Exercise prompt: The output should be all lines of the entries below in which the word "componente" occurs.
*** Exercise inputs ***
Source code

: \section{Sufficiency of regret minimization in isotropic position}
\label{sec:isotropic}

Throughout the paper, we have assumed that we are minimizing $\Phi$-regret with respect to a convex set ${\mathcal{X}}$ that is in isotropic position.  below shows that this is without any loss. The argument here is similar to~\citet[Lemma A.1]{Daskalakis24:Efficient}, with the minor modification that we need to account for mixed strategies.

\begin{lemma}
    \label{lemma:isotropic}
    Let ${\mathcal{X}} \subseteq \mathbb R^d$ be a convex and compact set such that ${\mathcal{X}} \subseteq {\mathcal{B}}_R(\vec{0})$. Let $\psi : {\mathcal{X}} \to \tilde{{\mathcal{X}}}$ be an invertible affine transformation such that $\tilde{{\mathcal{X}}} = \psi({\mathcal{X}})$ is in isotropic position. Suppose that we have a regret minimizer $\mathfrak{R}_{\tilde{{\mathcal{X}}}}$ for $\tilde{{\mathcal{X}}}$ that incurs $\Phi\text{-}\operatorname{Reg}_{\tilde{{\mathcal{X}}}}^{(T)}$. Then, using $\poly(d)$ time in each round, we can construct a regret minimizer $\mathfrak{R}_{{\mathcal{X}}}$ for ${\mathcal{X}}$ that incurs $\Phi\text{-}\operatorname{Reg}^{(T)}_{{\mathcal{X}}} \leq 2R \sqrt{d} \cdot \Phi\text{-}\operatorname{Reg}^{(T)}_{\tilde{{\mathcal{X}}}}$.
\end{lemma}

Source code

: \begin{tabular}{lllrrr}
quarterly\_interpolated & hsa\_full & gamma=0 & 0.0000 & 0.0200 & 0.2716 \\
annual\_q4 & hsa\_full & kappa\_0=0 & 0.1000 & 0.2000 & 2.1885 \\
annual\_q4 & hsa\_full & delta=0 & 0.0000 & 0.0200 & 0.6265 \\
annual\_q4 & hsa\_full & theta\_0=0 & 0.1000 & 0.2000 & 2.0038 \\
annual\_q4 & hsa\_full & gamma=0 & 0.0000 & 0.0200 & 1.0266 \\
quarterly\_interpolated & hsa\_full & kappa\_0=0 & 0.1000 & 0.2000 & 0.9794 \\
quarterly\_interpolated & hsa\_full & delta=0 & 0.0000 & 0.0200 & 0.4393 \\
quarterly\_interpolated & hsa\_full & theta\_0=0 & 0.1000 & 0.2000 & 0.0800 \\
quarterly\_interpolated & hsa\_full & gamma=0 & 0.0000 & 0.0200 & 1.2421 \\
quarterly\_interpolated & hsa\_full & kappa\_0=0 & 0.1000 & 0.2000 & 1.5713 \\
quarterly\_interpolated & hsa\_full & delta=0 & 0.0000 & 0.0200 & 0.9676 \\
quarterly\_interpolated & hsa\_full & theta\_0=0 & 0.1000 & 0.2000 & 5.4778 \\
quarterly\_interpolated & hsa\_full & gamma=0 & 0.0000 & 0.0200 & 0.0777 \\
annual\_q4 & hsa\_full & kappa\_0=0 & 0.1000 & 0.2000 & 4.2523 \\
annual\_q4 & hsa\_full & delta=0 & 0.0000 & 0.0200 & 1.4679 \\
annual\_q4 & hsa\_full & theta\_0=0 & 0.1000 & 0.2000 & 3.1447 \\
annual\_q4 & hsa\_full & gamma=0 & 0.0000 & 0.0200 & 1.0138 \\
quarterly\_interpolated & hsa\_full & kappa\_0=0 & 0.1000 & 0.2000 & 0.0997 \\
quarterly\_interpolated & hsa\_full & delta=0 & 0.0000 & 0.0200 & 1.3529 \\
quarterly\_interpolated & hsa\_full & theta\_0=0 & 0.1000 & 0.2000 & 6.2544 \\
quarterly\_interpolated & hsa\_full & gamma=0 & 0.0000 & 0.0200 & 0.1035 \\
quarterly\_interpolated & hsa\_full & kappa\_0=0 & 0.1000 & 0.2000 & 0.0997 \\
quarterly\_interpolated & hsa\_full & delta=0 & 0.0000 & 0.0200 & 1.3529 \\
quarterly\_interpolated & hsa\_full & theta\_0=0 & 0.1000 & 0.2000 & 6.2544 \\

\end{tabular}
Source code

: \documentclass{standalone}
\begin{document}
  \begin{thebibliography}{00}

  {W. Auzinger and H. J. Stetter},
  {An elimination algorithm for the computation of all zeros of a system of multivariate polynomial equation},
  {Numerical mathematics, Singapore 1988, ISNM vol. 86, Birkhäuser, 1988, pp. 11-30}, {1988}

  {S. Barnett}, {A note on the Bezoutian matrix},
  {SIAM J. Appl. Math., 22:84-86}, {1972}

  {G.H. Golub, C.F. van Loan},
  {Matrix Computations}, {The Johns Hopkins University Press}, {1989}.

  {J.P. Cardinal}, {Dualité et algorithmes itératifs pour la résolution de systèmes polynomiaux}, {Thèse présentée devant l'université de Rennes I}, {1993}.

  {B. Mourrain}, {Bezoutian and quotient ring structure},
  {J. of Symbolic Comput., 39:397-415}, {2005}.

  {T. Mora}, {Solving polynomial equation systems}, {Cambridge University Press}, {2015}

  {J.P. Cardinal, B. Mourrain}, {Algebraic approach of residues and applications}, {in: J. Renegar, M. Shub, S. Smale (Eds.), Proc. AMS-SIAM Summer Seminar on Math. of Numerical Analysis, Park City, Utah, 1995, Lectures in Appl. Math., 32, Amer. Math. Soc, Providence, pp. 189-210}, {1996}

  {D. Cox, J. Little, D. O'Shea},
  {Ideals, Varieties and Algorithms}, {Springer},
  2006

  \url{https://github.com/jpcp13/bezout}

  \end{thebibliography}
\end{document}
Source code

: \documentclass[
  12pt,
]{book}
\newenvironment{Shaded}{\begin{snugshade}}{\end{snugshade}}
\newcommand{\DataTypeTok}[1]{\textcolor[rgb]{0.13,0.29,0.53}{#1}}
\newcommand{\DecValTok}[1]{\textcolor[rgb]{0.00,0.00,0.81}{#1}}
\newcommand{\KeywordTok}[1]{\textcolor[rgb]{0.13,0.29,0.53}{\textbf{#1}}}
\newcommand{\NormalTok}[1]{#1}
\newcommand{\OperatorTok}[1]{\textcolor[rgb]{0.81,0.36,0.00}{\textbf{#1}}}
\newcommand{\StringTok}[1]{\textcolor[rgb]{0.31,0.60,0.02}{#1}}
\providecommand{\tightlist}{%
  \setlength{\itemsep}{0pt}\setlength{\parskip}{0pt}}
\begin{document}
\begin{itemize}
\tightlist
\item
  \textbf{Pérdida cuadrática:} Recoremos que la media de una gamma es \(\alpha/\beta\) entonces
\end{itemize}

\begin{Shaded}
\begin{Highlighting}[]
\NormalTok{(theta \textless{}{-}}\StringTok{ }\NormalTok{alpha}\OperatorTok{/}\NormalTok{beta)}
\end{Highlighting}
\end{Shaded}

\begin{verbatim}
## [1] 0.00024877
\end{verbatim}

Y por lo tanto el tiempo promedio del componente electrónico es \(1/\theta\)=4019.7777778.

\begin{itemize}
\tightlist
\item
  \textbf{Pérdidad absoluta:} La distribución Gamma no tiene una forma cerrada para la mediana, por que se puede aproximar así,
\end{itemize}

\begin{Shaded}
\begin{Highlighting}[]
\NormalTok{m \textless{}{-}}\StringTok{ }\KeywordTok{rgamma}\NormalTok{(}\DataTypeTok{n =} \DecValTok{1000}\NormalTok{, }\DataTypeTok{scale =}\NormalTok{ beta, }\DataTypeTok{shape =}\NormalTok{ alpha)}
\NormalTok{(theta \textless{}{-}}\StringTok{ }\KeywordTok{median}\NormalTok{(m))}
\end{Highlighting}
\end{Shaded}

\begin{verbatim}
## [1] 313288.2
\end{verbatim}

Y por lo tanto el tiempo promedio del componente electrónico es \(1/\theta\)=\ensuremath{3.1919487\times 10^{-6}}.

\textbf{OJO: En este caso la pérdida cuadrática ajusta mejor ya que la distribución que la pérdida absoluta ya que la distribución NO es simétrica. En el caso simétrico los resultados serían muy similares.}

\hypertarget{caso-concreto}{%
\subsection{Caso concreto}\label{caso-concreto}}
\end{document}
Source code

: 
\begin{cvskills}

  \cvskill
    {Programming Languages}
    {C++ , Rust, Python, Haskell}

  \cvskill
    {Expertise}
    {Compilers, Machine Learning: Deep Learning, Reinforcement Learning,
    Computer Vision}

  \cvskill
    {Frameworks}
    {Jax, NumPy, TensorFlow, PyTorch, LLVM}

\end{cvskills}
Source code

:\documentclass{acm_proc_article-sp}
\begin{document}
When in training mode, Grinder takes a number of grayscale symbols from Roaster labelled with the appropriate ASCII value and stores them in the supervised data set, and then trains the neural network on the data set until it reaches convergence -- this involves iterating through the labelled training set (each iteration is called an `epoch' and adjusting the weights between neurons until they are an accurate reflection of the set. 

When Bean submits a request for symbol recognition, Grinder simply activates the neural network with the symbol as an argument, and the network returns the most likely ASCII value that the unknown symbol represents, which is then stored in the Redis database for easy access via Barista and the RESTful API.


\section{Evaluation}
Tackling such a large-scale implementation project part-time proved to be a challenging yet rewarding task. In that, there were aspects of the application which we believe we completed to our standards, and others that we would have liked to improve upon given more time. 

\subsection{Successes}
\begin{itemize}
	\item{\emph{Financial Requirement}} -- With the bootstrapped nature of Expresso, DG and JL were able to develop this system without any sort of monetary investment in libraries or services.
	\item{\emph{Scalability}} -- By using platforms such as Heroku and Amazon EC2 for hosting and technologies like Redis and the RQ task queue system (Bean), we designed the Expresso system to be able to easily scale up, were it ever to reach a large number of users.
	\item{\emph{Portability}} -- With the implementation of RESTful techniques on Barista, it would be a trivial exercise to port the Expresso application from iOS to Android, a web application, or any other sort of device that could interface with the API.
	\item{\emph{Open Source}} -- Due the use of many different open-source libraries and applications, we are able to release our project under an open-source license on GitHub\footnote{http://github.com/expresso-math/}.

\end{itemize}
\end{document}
*** End of Exercise inputs ***
Solution for this problem:
Y por lo tanto el tiempo promedio del componente electrónico es \(1/\theta\)=4019.7777778.
Y por lo tanto el tiempo promedio del componente electrónico es \(1/\theta\)=\ensuremath{3.1919487\times 10^{-6}}.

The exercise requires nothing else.